Today’s leaders either don’t have the skills to meet the accelerating world around them, can’t effect change within their own organizations, or are too afraid to make a mistake and fail, says O’Toole. As we close out 2024, career collapse has become the operative ethic, confirming his insight and the legacy risk leaders face when they confuse operations for strategy.

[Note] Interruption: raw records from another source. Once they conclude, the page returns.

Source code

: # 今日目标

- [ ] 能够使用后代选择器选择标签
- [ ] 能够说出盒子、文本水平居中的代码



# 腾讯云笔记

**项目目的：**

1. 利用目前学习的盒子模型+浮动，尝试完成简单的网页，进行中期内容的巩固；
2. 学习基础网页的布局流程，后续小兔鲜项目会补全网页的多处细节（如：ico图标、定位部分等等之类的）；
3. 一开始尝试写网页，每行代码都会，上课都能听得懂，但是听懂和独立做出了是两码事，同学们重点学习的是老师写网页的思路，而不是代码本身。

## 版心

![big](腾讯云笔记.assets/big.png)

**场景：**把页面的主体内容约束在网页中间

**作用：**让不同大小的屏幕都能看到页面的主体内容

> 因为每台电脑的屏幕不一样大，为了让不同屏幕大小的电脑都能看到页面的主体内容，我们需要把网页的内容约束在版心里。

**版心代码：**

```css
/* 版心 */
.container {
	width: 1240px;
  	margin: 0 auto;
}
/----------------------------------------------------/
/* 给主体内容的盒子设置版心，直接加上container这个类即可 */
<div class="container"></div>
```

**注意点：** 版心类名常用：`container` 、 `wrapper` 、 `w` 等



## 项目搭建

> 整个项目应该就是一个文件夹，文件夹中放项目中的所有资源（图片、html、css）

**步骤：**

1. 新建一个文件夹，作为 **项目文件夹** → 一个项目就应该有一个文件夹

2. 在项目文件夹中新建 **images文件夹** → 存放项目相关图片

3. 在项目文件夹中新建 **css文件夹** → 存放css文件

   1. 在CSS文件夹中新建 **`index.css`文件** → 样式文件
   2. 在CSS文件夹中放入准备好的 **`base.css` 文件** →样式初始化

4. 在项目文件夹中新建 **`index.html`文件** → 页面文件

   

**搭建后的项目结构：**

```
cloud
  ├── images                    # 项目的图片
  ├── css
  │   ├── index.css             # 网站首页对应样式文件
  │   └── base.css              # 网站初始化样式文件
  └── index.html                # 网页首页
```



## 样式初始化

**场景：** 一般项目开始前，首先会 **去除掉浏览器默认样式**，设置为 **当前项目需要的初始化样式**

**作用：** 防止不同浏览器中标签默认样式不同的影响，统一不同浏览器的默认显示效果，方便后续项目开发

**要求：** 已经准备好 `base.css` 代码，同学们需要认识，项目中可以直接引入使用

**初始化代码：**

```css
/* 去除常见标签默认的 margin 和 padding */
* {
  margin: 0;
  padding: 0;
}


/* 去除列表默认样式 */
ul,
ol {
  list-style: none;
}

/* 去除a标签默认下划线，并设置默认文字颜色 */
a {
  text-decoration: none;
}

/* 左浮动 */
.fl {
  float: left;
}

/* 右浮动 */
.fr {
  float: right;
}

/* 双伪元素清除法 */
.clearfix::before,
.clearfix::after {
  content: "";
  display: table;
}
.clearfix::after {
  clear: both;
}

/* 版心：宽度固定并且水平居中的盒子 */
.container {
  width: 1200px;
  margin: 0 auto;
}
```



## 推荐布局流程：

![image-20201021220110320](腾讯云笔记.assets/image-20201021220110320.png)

A short list of the“abruptly quitting” and ousted:
In the past month: German Chancellor Olaf Scholz; Stellantis CEO Carlos Tavares; Intel Corporation CEO Pat Gelsinger; VillageMD CEO Tim Barry; Kohl's CEO Tom Kingsbury; Northvolt CEO Peter Carlsson; France’s Prime Minister Michel Barnier; South Korea's ruling party leader Han Dong-hoon; Dave & Buster’s CEO Chris Morris.
In the past quarter: Volkswagen CEO Pablo Di Si, Nike CEO John Donahue; CVS Health CEO Karen Lynch; Aetna CEO Brian Kane; Starbucks CEO Laxman Narasimhan; President Joe Biden; Democratic presidential candidate Kamala Harris; the entire board of directors for 23andMe.
In the past year: Nestlé CEO Mark Schneider; Boeing CEO Dave Calhoun; Campari Group CEO Matteo Fantacchiotti; Hertz CEO Stephen Scherr; Wipro CEO Thierry Delaporte.
Leaders are risking more to avoid losses than to achieve gains. Our strategies and agendas have become aggressively anti-common sense.
The Next Big Arenas of Competition only proves out Matt Damon’s insight from Good Will Hunting: “You wasted $150,000 on an education you coulda got for $1.50 in late fees at the public library.”
Escaping McKinseyLand is hard, even for McKinsey.